====== The input ======

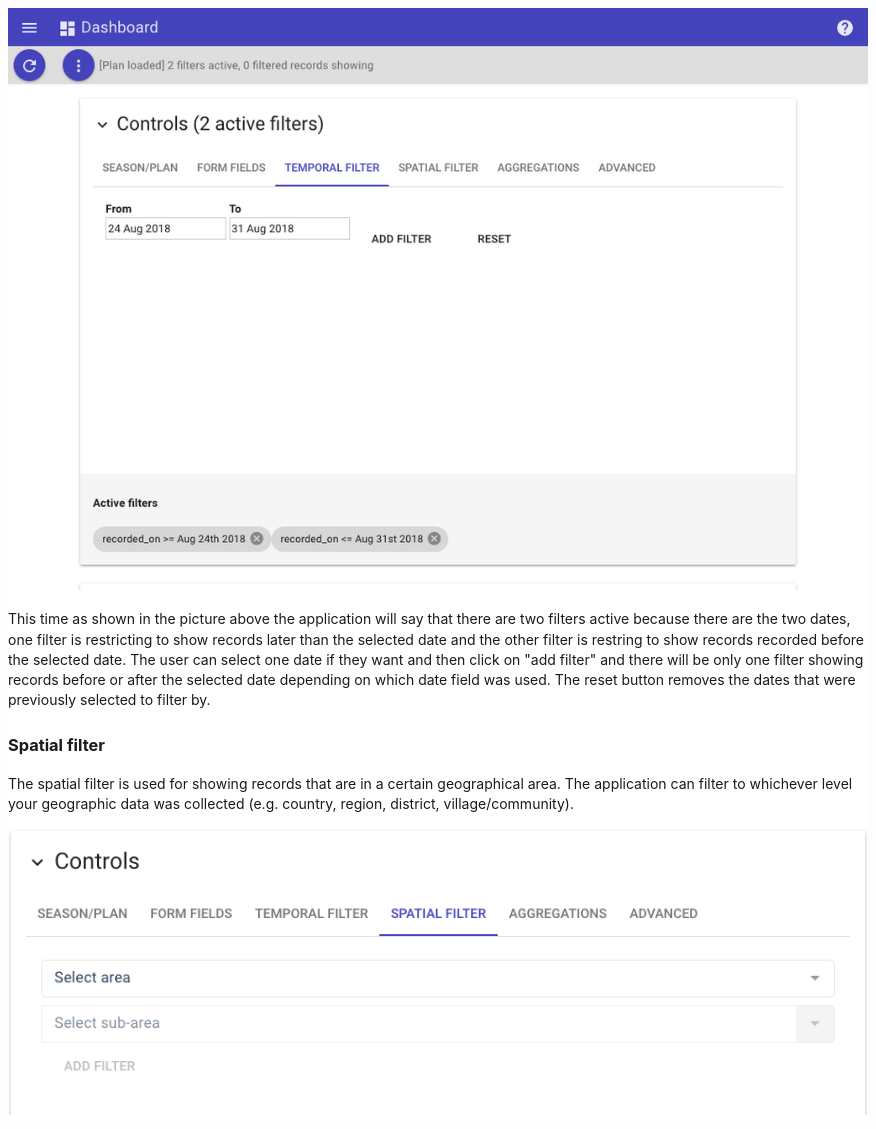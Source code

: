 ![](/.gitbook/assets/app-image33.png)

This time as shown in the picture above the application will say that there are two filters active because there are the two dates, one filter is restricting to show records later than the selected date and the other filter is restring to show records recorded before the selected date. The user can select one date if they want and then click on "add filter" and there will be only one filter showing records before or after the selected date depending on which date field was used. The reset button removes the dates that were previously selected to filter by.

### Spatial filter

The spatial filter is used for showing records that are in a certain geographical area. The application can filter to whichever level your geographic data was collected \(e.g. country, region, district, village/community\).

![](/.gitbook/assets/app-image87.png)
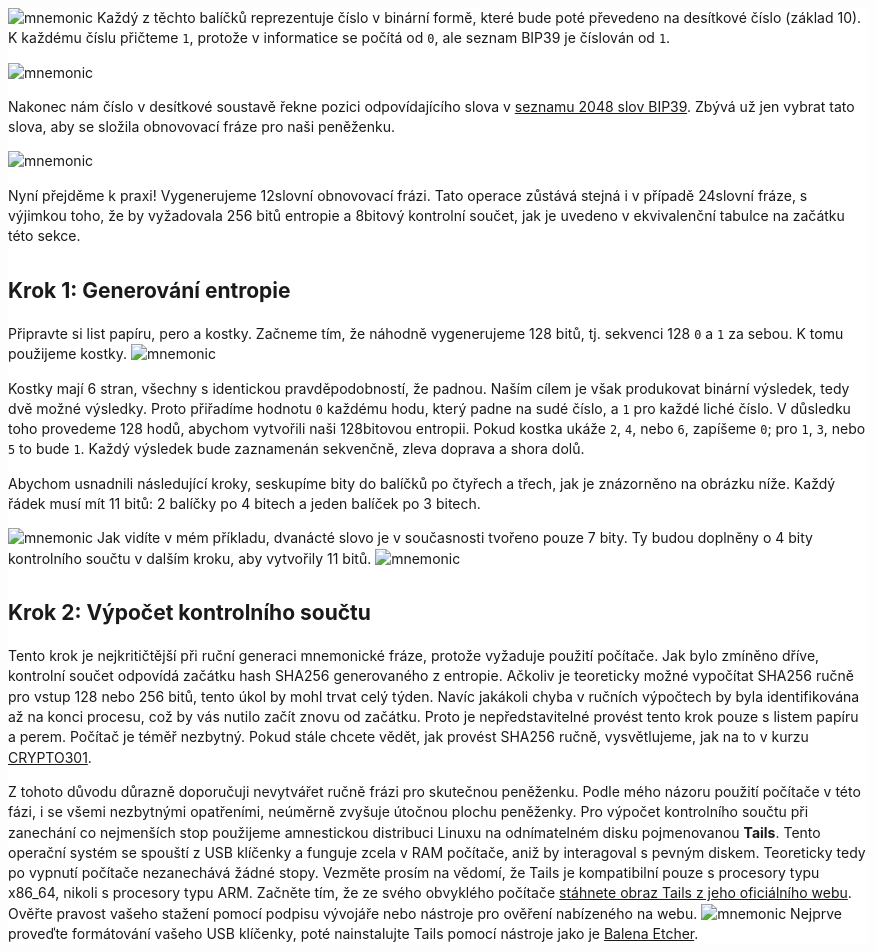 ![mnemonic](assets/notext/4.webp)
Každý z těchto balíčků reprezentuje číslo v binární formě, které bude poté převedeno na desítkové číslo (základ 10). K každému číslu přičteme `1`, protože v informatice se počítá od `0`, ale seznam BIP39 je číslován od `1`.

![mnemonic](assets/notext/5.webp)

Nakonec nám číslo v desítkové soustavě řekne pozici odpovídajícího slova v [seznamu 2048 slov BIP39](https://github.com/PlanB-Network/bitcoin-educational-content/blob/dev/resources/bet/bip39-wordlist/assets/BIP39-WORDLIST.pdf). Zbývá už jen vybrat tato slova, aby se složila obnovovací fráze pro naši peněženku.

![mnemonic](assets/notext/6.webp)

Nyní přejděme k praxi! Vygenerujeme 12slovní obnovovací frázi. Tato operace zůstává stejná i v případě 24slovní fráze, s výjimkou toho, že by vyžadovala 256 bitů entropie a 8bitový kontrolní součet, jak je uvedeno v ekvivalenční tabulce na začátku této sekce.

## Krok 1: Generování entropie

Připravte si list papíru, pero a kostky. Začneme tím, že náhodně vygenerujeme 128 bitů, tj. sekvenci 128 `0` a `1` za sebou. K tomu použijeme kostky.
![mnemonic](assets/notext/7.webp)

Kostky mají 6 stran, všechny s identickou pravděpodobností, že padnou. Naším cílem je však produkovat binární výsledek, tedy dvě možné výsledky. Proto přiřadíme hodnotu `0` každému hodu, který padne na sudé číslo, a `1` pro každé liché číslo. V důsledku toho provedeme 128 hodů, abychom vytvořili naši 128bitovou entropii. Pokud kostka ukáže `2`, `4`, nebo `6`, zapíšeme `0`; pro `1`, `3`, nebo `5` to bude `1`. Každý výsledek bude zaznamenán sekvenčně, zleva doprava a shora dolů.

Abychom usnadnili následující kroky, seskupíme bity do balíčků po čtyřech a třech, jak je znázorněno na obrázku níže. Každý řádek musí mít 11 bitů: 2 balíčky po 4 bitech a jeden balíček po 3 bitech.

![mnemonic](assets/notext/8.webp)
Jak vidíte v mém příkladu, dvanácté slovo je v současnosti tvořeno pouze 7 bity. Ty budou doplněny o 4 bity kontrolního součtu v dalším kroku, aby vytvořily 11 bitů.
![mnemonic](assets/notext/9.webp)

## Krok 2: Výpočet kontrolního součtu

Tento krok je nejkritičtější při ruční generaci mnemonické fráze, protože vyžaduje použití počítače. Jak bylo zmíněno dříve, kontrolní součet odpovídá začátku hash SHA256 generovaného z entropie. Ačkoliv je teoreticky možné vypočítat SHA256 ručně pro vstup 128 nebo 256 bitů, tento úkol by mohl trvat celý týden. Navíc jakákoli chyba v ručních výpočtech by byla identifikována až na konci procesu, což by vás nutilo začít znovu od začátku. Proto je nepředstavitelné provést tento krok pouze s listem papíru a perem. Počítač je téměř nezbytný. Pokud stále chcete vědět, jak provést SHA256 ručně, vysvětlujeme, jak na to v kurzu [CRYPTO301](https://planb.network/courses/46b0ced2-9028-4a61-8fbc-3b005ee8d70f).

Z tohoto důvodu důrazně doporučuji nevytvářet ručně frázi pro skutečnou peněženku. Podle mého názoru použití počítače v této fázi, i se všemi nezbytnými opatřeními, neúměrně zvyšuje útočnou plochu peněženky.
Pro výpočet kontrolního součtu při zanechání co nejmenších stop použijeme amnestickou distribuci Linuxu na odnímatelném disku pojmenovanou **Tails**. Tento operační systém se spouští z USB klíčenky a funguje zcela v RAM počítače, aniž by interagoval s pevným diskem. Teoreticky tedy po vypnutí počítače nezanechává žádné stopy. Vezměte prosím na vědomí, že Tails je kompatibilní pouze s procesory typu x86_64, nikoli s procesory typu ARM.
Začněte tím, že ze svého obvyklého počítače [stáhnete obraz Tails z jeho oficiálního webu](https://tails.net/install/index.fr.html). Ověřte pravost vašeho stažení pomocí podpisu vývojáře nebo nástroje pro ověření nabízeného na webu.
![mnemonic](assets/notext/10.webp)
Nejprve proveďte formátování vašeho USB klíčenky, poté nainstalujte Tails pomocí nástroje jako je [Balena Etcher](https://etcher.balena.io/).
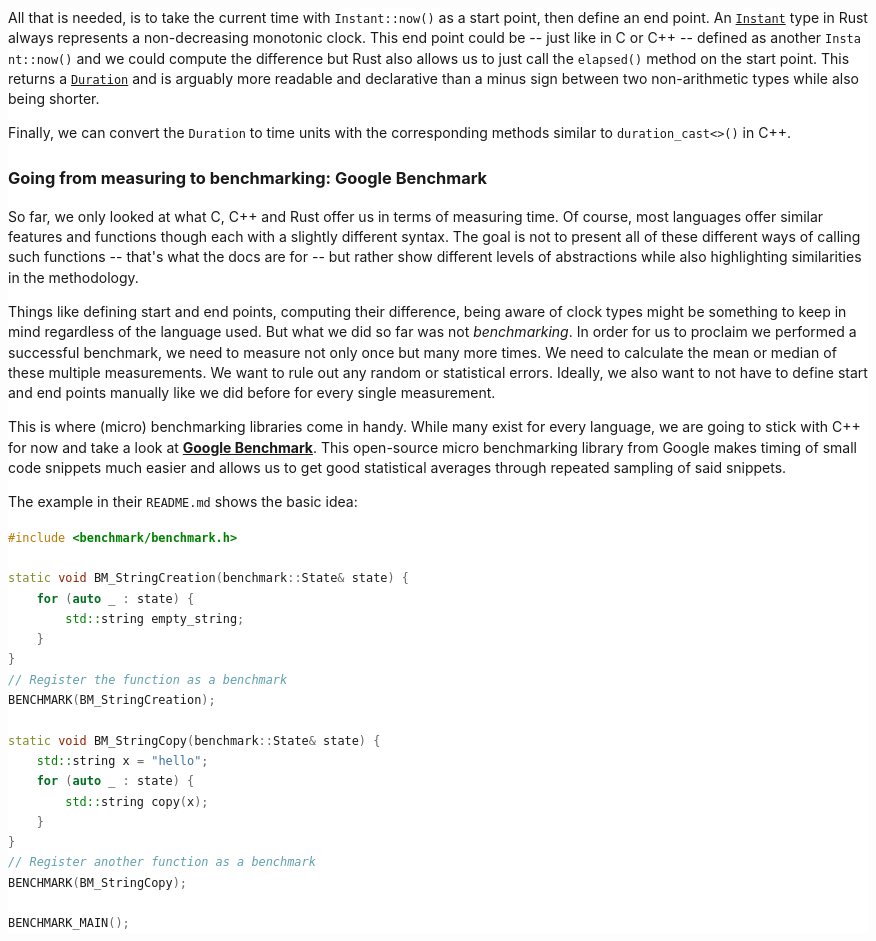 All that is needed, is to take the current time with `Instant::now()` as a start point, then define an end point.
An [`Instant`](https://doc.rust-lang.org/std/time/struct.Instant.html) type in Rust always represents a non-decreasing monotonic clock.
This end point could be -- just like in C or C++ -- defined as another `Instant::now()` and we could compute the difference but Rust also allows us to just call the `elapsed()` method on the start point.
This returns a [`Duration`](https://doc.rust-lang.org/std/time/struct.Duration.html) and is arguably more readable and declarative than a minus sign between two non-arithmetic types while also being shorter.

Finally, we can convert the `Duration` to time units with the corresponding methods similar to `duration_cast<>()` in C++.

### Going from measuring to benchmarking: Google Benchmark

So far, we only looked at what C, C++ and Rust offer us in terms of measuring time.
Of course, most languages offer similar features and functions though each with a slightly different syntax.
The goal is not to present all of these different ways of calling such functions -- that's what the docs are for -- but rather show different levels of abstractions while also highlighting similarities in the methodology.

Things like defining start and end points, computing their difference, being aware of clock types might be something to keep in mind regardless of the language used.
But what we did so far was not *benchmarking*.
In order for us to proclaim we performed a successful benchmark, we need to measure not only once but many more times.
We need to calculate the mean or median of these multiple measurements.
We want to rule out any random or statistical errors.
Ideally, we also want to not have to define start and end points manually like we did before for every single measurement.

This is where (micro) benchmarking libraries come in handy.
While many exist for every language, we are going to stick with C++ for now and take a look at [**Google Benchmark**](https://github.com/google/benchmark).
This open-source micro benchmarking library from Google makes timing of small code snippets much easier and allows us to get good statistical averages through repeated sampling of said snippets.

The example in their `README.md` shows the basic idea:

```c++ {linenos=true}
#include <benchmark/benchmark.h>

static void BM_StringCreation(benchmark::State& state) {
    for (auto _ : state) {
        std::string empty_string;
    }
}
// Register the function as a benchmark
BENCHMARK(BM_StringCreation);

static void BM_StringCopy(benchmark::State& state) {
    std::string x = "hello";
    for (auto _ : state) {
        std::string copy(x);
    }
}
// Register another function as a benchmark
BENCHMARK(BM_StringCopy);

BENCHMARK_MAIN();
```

======

_What you should do_
Only lines of the material that contain the word "papíru" belong in the answer; copy each one.

_Answer to this task_
Připravte si list papíru, pero a kostky. Začneme tím, že náhodně vygenerujeme 128 bitů, tj. sekvenci 128 `0` a `1` za sebou. K tomu použijeme kostky.
Tento krok je nejkritičtější při ruční generaci mnemonické fráze, protože vyžaduje použití počítače. Jak bylo zmíněno dříve, kontrolní součet odpovídá začátku hash SHA256 generovaného z entropie. Ačkoliv je teoreticky možné vypočítat SHA256 ručně pro vstup 128 nebo 256 bitů, tento úkol by mohl trvat celý týden. Navíc jakákoli chyba v ručních výpočtech by byla identifikována až na konci procesu, což by vás nutilo začít znovu od začátku. Proto je nepředstavitelné provést tento krok pouze s listem papíru a perem. Počítač je téměř nezbytný. Pokud stále chcete vědět, jak provést SHA256 ručně, vysvětlujeme, jak na to v kurzu [CRYPTO301](https://planb.network/courses/46b0ced2-9028-4a61-8fbc-3b005ee8d70f).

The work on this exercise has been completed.